During my reader years, I wrote a feature film that an agent loved and a studio optioned. Suddenly, I was a member of the WGAW. That studio sold my script to another studio, which handed it to a production company, which set it up with Hallmark. A Season of Hope, with JoBeth Williams, Stephen Lang, and Ralph Waite was produced in 1995 for CBS.

I had written and optioned it as a feature, but — now with three children under the age of three — I happily did the rewrites to turn it into a television film.

The movie had high ratings, meaning many people tuned in, CBS hired me to write another one, and my professional career was begun. It had only taken me 16 years to get it going.

In the years that have followed, my scripts have been produced 16 times, which isn’t too shabby when you think about what a major miracle it is to get even one screenplay produced anywhere by anyone. I’ve been lucky, no doubt. But I’ve also worked hard to master my craft, to understand it as fully as I possibly can, to become an artist with the format, confident with my storytelling, comfortable at the keyboard, open-minded, hands-on, and practical in my approach.

I’ve worked (and continue to work) one-on-one with dozens of studio and network executives, high-powered producers, visionary directors, and name-recognition actors. I’ve learned something about screenwriting, about storytelling, about character development and dialogue from each of them.

After seven years in Los Angeles, and seven more in Santa Barbara, my family moved across the country, near the beach on the southern tip of North Carolina. Five of my 16 produced films were written here in the heat and humidity. You can live anywhere and write Hollywood movies.

We live in Wilmington. It’s a film town. Hollywood East. Wilmywood.

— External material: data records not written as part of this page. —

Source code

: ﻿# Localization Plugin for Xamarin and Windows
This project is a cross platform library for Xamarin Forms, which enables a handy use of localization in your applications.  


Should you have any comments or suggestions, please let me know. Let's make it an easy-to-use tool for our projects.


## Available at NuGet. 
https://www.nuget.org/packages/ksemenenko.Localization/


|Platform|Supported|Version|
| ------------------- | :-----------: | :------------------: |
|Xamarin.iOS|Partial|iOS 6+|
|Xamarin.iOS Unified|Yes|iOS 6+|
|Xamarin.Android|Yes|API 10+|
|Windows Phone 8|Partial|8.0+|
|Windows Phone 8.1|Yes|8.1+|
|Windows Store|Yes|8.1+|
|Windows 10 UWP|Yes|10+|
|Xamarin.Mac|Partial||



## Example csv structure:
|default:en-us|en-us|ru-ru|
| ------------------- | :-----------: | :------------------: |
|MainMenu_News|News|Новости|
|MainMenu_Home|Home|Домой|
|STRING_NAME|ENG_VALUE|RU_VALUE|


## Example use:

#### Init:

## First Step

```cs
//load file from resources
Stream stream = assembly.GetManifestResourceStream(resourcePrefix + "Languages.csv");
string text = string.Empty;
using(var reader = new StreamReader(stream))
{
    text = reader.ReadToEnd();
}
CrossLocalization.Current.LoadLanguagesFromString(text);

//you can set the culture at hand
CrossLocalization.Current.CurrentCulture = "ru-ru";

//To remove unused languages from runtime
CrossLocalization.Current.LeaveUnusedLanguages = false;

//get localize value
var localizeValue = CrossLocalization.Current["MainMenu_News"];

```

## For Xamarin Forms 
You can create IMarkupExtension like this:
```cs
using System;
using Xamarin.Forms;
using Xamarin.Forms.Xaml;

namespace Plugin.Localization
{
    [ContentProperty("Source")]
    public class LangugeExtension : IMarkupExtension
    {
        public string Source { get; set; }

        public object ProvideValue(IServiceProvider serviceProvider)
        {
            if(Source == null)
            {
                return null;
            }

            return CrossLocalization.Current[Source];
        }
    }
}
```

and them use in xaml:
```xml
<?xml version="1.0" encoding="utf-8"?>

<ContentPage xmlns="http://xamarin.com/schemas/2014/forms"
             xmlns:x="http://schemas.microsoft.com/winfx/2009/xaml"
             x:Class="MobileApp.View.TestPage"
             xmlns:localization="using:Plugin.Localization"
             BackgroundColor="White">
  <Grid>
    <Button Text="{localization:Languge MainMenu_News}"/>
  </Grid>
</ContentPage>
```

The University of North Carolina Wilmington (UNCW) has a thriving, well-respected film studies department and Screen Gems Studios has a large, active lot on Twenty-third Street, not far from my 100-year-old house. The Cucalorus Film Festival happens here and numerous film crews are forever at work on locations around town.

For three years, when we first arrived, I taught screenwriting, advanced screenwriting, and screenplay adaptation as a guest artist and member of the visiting faculty at UNCW. I loved teaching, especially the personal, side-by-side relationships I developed with my young writers (many of whom are pursuing film careers of their own).

As you might imagine, I have done much more in my life than write screenplays, though I have written many. I have been a little league coach for my kids’ soccer, baseball, and basketball teams, I have owned a restaurant, I have been a magazine editor, a sleep-away camp counselor, a PTA board member, a volunteer literacy tutor, a novelist, and much more. All these experiences have fed, and continue to feed my screenwriting.

Screenplay coaching is the most natural extension of my life experiences that I can imagine. I have the perfect temperament for it. I’m funny and focused. I love to inspire good storytelling. I’m a natural organizer (thoughts, schedules, pretty much everything), motivator, and teacher, and I enjoy acting as an honest and sincere sounding board for other writers.

I’m excited to help you write the movie you so very much want to write.
I know how you feel about it. I feel that way every day of my life.